具志堅隆松さんたちが、県庁前ハンストで座り込んだ。県の公明、自民から防衛施設局に、南部の遺骨交じりの土砂は県民感情を配慮してほしいと申し入れがあったとも聞きました。
読谷村の県議から状況を聞いたところ、「県は以前、別の業者に出した採掘許可との関連で悩んでいる。もっと反対の世論喚起をして欲しい」ということでしたから、なんらかアクションを起こすつもりでした。
そこで琉球新報(3月16日)を見てびっくり。「県、届け出を受理する方向」という見出しに、胸におもりが落ちたような思い。安和に行く日なのに、気が重い…。
しかし、私の方にも早とちりがあり、受理したから、すぐ許可を出すことにはならないということです。ただ、県は自然公園法に基づき中止やその他の景観保全を求める場合、30日以内に結論を出さなければなりません。

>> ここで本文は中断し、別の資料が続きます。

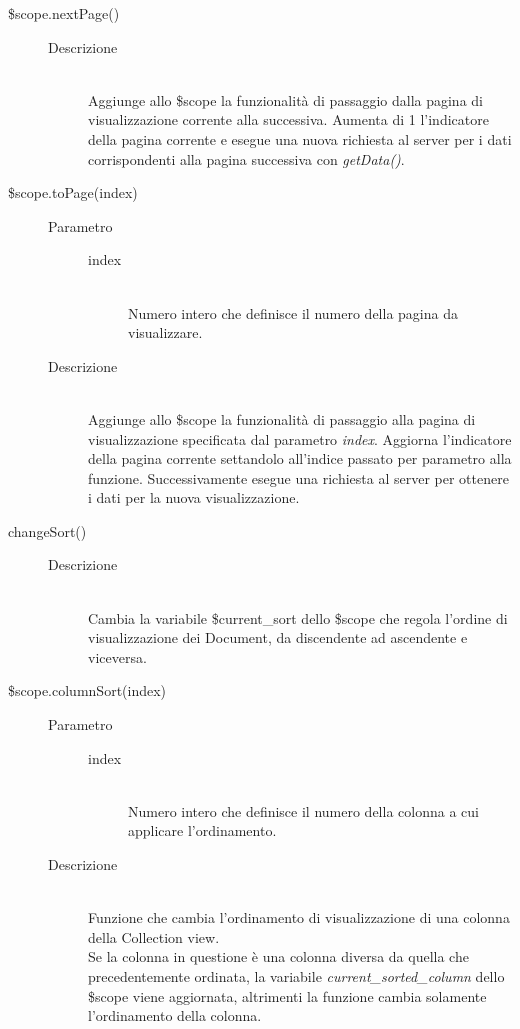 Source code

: \begin{description}
\begin{description}
  \item[\$scope.nextPage()] \hfill
  \begin{description}
  		\item[Descrizione] \hfill \\
  Aggiunge allo \$scope la funzionalità di passaggio dalla pagina di visualizzazione corrente alla successiva. Aumenta di 1 l'indicatore della pagina corrente e esegue una nuova richiesta al server per i dati corrispondenti alla pagina successiva con \emph{getData()}.
  \end{description}
  
  \item[\$scope.toPage(index)] \hfill
  \begin{description}
  	\item[Parametro] \hfill
  	\begin{description}
  		\item[index] \hfill \\
  		Numero intero che definisce il numero della pagina da visualizzare.
  	\end{description}
  	\item[Descrizione] \hfill \\
  Aggiunge allo \$scope la funzionalità di passaggio alla pagina di visualizzazione specificata dal parametro \emph{index}. Aggiorna l'indicatore della pagina corrente settandolo all'indice passato per parametro alla funzione. Successivamente esegue una richiesta al server per ottenere i dati per la nuova visualizzazione.
  \end{description}
  
  \item[changeSort()] \hfill 
  \begin{description}
  	\item[Descrizione] \hfill \\
  Cambia la variabile \$current\_sort dello \$scope che regola l'ordine di visualizzazione dei Document, da discendente ad ascendente e viceversa.
  \end{description}
  
  \item[\$scope.columnSort(index)] \hfill
  \begin{description}
  	\item[Parametro] \hfill
  	\begin{description}
  		\item[index] \hfill \\
  		Numero intero che definisce il numero della colonna a cui applicare l'ordinamento.
  	\end{description}
  	\item[Descrizione] \hfill \\
  Funzione che cambia l'ordinamento di visualizzazione di una colonna della Collection view. \\
  Se la colonna in questione è una colonna diversa da quella che precedentemente ordinata, la variabile \emph{current\_sorted\_column} dello \$scope viene aggiornata, altrimenti la funzione cambia solamente l'ordinamento della colonna.
  \end{description}
  

\end{description}
\end{description}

知事は「人道的にいけないということが、法律的につながるかを懸命に探している」と述べ、止める権限の洗い出しを庁内に指示しているそうです。苦労しているのです。
▽宜野座村が反対決議
宜野座村議会は、どちらかというと保守系。それが県下のトップを切って議会で決議するとは。
キャンプシュワーブに宜野座村からやってくる方に聞くと、「戦争中、宜野座は捕虜収容所になった。苦労とつらさを体験したからだろう」と言っていました。
私の義父の兄も、捕虜になって宜野座村に収容されていました。当時16か17歳。手先が器用で時計屋に勤めていました。日本脳炎の後遺症が残り、癲癇発作も。そのため他の兄弟は兵隊に行きましたが、本人は沖縄に残って、戦(いくさ)に巻き込まれ、身内と離ればなれになりました。戦後、「宜野座村の城原の収容所で姿を見た」と聞き、着物や食べ物を持って迎えに行った。
案内されたのは、名前の書かれた木の棒のところ。その下に遺骨となって葬られていたのです。喜びで迎えるはずが、悲しみの対面になりました。今か今かと帰りを待ちわびていた家族も、頭にバーキ(籠)を載せて坂を上ってくる母親の姿にうちのめされ、遺骨に涙したとのことです。
どこよりも早く議会決議を決めた宜野座の方たちは、このような苦労、悲しみを伝承してきたのでしょう。那覇市、南城市も決め、わが読谷村も決議すると。
戦場をさまよった住民たちの中には、身内が死んでも埋葬できず樹の下やガマの入口に遺体を置いて、「後で来るから」とその場を去ったと言います。親を失った子どもたちは、特にそうでした。
戦後、民間人によって散らばっていた遺骨が収集され、魂魄の塔に葬られました(現在は摩文仁の国立墓苑に)。しかし、まだ南部のどこかに埋もれている遺体や、爆撃で粉々になった遺骨の破片があるのです。『生きろ』という題で映画になった島田叡・官撰知事の遺骨もまだわからないのですから、推して知るべしです。(富樫 守)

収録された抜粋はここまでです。